- WHAT THE TASK REQUIRES:
I'd like an exact copy of only the lines from the start of the listing below through the line that holds "Comprendí que la". Please keep the pictures out.

BEGIN MATERIAL FOR THIS EXERCISE

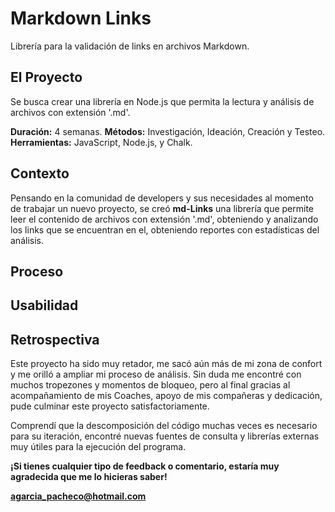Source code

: # Markdown Links
Librería para la validación de links en archivos Markdown.

[](./images/consola.JPG)

## El Proyecto

Se busca crear una librería en Node.js que permita la lectura y análisis de archivos con extensión '.md'.

**Duración:** 4 semanas.
**Métodos:** Investigación, Ideación, Creación y Testeo.
**Herramientas:** JavaScript, Node.js, y Chalk.

## Contexto

Pensando en la comunidad de developers y sus necesidades al momento de trabajar un nuevo proyecto, se creó **md-Links** una librería que permite leer el contenido de archivos con extensión '.md', obteniendo y analizando los links que se encuentran en el, obteniendo reportes con estadísticas del análisis.

## Proceso

[](./images/Flujo.JPG)

## Usabilidad

[](./images/proceso1.JPG)
[](./images/proceso2.JPG)
[](./images/proceso3.JPG)
[](./images/proceso4.JPG)
[](./images/proceso5.JPG)

## Retrospectiva

Este proyecto ha sido muy retador, me sacó aún más de mi zona de confort y me orilló a ampliar mi proceso de análisis. Sin duda me encontré con muchos tropezones y momentos de bloqueo, pero al final gracias al acompañamiento de mis Coaches, apoyo de mis compañeras y dedicación, pude culminar este proyecto satisfactoriamente.

Comprendí que la descomposición del código muchas veces es necesario para su iteración, encontré nuevas fuentes de consulta y librerías externas muy útiles para la ejecución del programa. 

**¡Si tienes cualquier tipo de feedback o comentario, estaría muy agradecida que me lo hicieras saber!**

**agarcia_pacheco@hotmail.com**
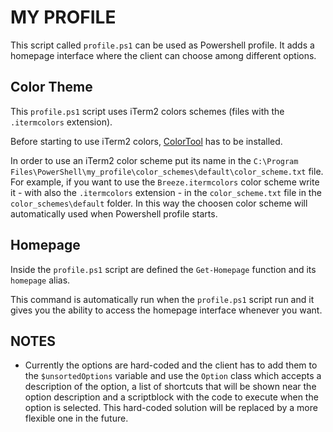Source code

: # MY PROFILE

This script called `profile.ps1` can be used as Powershell profile. It adds a homepage interface where the client can choose among different options.

## Color Theme
This `profile.ps1` script uses iTerm2 colors schemes (files with the `.itermcolors` extension).

Before starting to use iTerm2 colors, [ColorTool](https://github.com/Microsoft/Terminal/tree/main/src/tools/ColorTool) has to be installed.

In order to use an iTerm2 color scheme put its name in the `C:\Program Files\PowerShell\my_profile\color_schemes\default\color_scheme.txt` file. For example, if you want to use the `Breeze.itermcolors` color scheme write it - with also the `.itermcolors` extension - in the `color_scheme.txt` file in the `color_schemes\default` folder. In this way the choosen color scheme will automatically used when Powershell profile starts.


## Homepage

Inside the `profile.ps1` script are defined the `Get-Homepage` function and its `homepage` alias.

This command is automatically run when the `profile.ps1` script run and it gives you the ability to access the homepage interface whenever you want.


## NOTES
- Currently the options are hard-coded and the client has to add them to the `$unsortedOptions` variable and use the `Option` class which accepts a description of the option, a list of shortcuts that will be shown near the option description and a scriptblock with the code to execute when the option is selected. This hard-coded solution will be replaced by a more flexible one in the future.
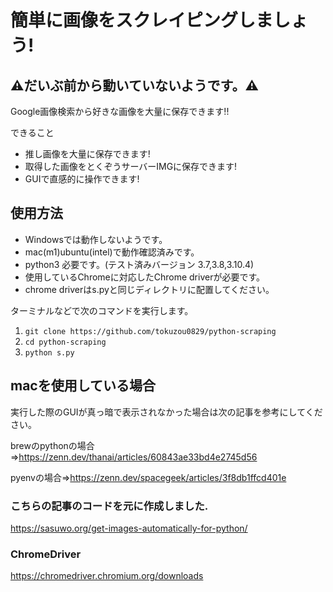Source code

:# 簡単に画像をスクレイピングしましょう!
## ⚠️だいぶ前から動いていないようです。⚠️
Google画像検索から好きな画像を大量に保存できます!!

できること
- 推し画像を大量に保存できます!
- 取得した画像をとくぞうサーバーIMGに保存できます!
- GUIで直感的に操作できます!

## 使用方法
- Windowsでは動作しないようです。
- mac(m1)ubuntu(intel)で動作確認済みです。
- python3 必要です。(テスト済みバージョン 3.7,3.8,3.10.4)
- 使用しているChromeに対応したChrome driverが必要です。
- chrome driverはs.pyと同じディレクトリに配置してください。

ターミナルなどで次のコマンドを実行します。
1. `git clone https://github.com/tokuzou0829/python-scraping`
2. `cd python-scraping`
3. `python s.py`

## macを使用している場合
実行した際のGUIが真っ暗で表示されなかった場合は次の記事を参考にしてください。

brewのpythonの場合=>https://zenn.dev/thanai/articles/60843ae33bd4e2745d56

pyenvの場合=>https://zenn.dev/spacegeek/articles/3f8db1ffcd401e

### こちらの記事のコードを元に作成しました.
https://sasuwo.org/get-images-automatically-for-python/

### ChromeDriver
https://chromedriver.chromium.org/downloads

END MATERIAL FOR THIS EXERCISE

- SOLUTION TO THE EXERCISE:
Source code

: # Markdown Links
Librería para la validación de links en archivos Markdown.

[](./images/consola.JPG)

## El Proyecto

Se busca crear una librería en Node.js que permita la lectura y análisis de archivos con extensión '.md'.

**Duración:** 4 semanas.
**Métodos:** Investigación, Ideación, Creación y Testeo.
**Herramientas:** JavaScript, Node.js, y Chalk.

## Contexto

Pensando en la comunidad de developers y sus necesidades al momento de trabajar un nuevo proyecto, se creó **md-Links** una librería que permite leer el contenido de archivos con extensión '.md', obteniendo y analizando los links que se encuentran en el, obteniendo reportes con estadísticas del análisis.

## Proceso

[](./images/Flujo.JPG)

## Usabilidad

[](./images/proceso1.JPG)
[](./images/proceso2.JPG)
[](./images/proceso3.JPG)
[](./images/proceso4.JPG)
[](./images/proceso5.JPG)

## Retrospectiva

Este proyecto ha sido muy retador, me sacó aún más de mi zona de confort y me orilló a ampliar mi proceso de análisis. Sin duda me encontré con muchos tropezones y momentos de bloqueo, pero al final gracias al acompañamiento de mis Coaches, apoyo de mis compañeras y dedicación, pude culminar este proyecto satisfactoriamente.

Comprendí que la descomposición del código muchas veces es necesario para su iteración, encontré nuevas fuentes de consulta y librerías externas muy útiles para la ejecución del programa. 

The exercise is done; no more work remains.